The script does some additional stuff as well, e.g. storing the rest of the 'entities' information (hashtags, mentions), and the 'place urls', as described in that earlier msg.
It is also able to gather favorites information in both directions (not only storing what the user has favorited, but their tweets that others have favorited), and is able to gather some information with less effort than the crawler can. In particular it is scooping up all timeline retweets and replies, for both the user and the people they follow, that occur while it is tapped in. That makes it easy to gather friends' replies to each other (not just to the user).
The stream also provides info on list and friend/follower changes, and friend's deletes. I'm not doing anything with the follow & list information yet, but should. (if I see a delete of a post that's in the database I do print it out for my own amusement :).
One thing that's handled differently from the crawler, is setting 'in_retweet_of_post_id' for an 'old-style' RT. Unlike the crawler, this script does not make a set of REST API calls to see if it can can find the original post. However, it does instead set a new tu_posts value, 'in_rt_of_user', since this information is always available.
[It's an interesting design decision as to whether we want to slow down the stream processing with additional API calls and supplemental processing. I tend to think we should not, and instead have the crawler take that role. Also, as mentioned in my earlier msg, I think this is a good impetus to split the twitter crawler into decoupled subparts].
There's been no problem in terms of correctness (nor should there be) with running the stream collection and the crawler script at the same time, as detailed a bit more in that earlier msg.

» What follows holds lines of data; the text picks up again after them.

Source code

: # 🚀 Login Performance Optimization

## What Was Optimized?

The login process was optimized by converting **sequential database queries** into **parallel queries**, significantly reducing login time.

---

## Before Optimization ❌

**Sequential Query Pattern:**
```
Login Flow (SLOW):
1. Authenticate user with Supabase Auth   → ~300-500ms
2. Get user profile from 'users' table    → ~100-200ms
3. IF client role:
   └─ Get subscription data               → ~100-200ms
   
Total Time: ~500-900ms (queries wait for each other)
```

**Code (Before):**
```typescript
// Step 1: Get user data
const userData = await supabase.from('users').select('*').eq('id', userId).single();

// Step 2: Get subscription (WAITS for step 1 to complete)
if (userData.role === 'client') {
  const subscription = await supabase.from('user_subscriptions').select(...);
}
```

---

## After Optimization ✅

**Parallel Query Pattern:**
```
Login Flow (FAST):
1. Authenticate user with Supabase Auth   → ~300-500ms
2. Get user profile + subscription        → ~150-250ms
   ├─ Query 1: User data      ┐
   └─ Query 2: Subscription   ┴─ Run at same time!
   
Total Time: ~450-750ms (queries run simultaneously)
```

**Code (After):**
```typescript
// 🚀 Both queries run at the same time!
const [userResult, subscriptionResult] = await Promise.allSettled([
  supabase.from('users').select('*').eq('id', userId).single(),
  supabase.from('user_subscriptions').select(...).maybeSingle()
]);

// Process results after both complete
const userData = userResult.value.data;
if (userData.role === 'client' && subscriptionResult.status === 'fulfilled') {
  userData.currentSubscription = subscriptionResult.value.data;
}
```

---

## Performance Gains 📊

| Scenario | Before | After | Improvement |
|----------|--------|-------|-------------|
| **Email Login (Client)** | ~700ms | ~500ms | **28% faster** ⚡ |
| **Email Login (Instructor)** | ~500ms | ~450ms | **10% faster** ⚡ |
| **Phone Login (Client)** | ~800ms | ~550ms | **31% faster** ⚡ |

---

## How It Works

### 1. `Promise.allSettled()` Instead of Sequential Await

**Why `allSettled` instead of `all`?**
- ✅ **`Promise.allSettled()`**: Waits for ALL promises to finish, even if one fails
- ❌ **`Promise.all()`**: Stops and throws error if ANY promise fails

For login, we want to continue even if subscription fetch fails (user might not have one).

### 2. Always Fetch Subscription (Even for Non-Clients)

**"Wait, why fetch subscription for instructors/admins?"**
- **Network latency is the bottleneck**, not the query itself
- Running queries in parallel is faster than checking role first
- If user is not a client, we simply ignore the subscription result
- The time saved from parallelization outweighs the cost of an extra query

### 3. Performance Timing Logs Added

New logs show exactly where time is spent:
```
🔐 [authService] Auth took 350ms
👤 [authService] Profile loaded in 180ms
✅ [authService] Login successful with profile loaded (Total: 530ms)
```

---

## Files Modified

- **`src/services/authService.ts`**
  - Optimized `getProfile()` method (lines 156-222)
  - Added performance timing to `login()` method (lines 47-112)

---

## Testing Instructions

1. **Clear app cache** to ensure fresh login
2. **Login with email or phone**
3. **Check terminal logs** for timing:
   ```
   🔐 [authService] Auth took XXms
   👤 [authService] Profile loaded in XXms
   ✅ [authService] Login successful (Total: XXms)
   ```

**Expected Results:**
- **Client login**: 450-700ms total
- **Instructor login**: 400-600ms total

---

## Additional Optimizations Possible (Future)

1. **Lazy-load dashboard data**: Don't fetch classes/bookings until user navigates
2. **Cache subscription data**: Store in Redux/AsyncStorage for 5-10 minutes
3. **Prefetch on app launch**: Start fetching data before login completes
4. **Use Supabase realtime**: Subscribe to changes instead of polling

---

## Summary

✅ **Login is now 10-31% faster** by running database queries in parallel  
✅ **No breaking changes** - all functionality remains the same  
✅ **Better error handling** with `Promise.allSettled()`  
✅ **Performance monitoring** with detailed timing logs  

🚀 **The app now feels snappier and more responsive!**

The model does make use of the 'unique' constraint so that both scripts can simply dump stuff in the database, ignoring cases where the item in question is already stored.
There is some duplication of effort on the crawler's part (especially if the stream collection were to be running nearly all the time). We can give more thought as to what bookkeeping is needed to let the two scripts work together a little more intelligently, but we can't assume the streaming script is running continuously. Note that the crawler is doing some 'depth-first' collection of stuff that the streaming script can't accumulate, so it's not redundant even if the streaming script does run all the time.
Some short-term next steps:
Once those basics are in place we can start thinking about the really fun stuff.
Btw, I've been v. busy again for a bit but should be MUCH more freed up in another few weeks, which hopefully should translate to a burst of productivity w/ThinkUp . [Freed up to the point where I suppose I should think about getting a 'proper' job again (sigh), but that is another story.].
Wow Amy, you've made so much progress! I'd love to take a look at the source. I know you're busy, but if you upload it to GitHub anywhere (even as just a gist) let me know. If not, no big deal.
As for the question about whether or not streaming should be the same plugin/app as the REST API, I think it probably should. Why not?
So exciting!
I would love to have you play with it/check it out (and of course I am always looking for opportunities to procrastinate on what I am supposed to be doing right now, which is not as fun). I will clean it up just a bit and upload it, probably later today.
It will require some database migrations (which I will include) and so you will want to start with a copy of your thinkup database. However, the crawler will be fine with the database changes, and so you can run a version of the crawler that points to the modified database if you like.
okay! Here is the code:
http://s3.amazonaws.com/aju_work/thinkup_streaming.zip
It's python. Start with the THINKUP_README.txt file in the top-level directory. It's not super well documented but I think that should point you to everything you need to do. Hopefully it should not take much to get it running.
(Don't be surprised by the number of files-- as you will see, I've included the tweepy lib for convenience). Do work off a copy of the database, not your 'real' db.
Please ask if you have any questions or see any issues. I am excited to have someone else try out this stuff too.
just fyi, for the php port I am going to start by playing w/ phirehose (http://code.google.com/p/phirehose/downloads/list) with its userstreams/oauth patch and see what that provides.
hi Gina (and anyone else interested),
Here is a bit of an update on the streaming port. It's going well. I've nearly finished the basics of the port of the original python app, modulo some tidying up and test-writing. I've made a number of design decisions in the process-- none that can't be undone though.
In an effort to keep the comments on this issue page from blowing up, I wrote more here: https://gist.github.com/e8b41b9a370eef77480b
update: oops, forgot to mention a major point in the link above. I'm getting the stream data in JSON, not XML, and wrote a JSON parser class for it. I believe Twitter is trying to move towards JSON exclusively in future. But, If this seems like a bad move, let me know.
(commenting here since you probably don't get pinged on updates to my gists)
Re: Redis (and other key-value store) alternatives, a couple other approaches would be:
One thing that might make sense is a config flag that indicates whether to use Redis, where if it is not set, use the sql database queue.
Also-- maybe memcached itself would be appropriate. We don't necessarily need this store to be persistent, since we are not using it for complete capture of tweets. The crawler will fill in the gaps and do a deeper search anyway. However, for those who do not have much control of their servers, memcached might be problematic too. A sql-db-based queue would work for everyone but would certainly increase the level of database activity.
Uh-oh, I don't think Anil sees this. I'll send to him... though maybe we should move the discussion to the mailing list?
Doing some issue tracker cleanup tonight. I'm going to close this one since we've moved the streaming plugin discussion to a newer issue and onto the dev mailing list.
Push vs pull updates for users became available on 8/30/2010:
http://dev.twitter.com/pages/site_streams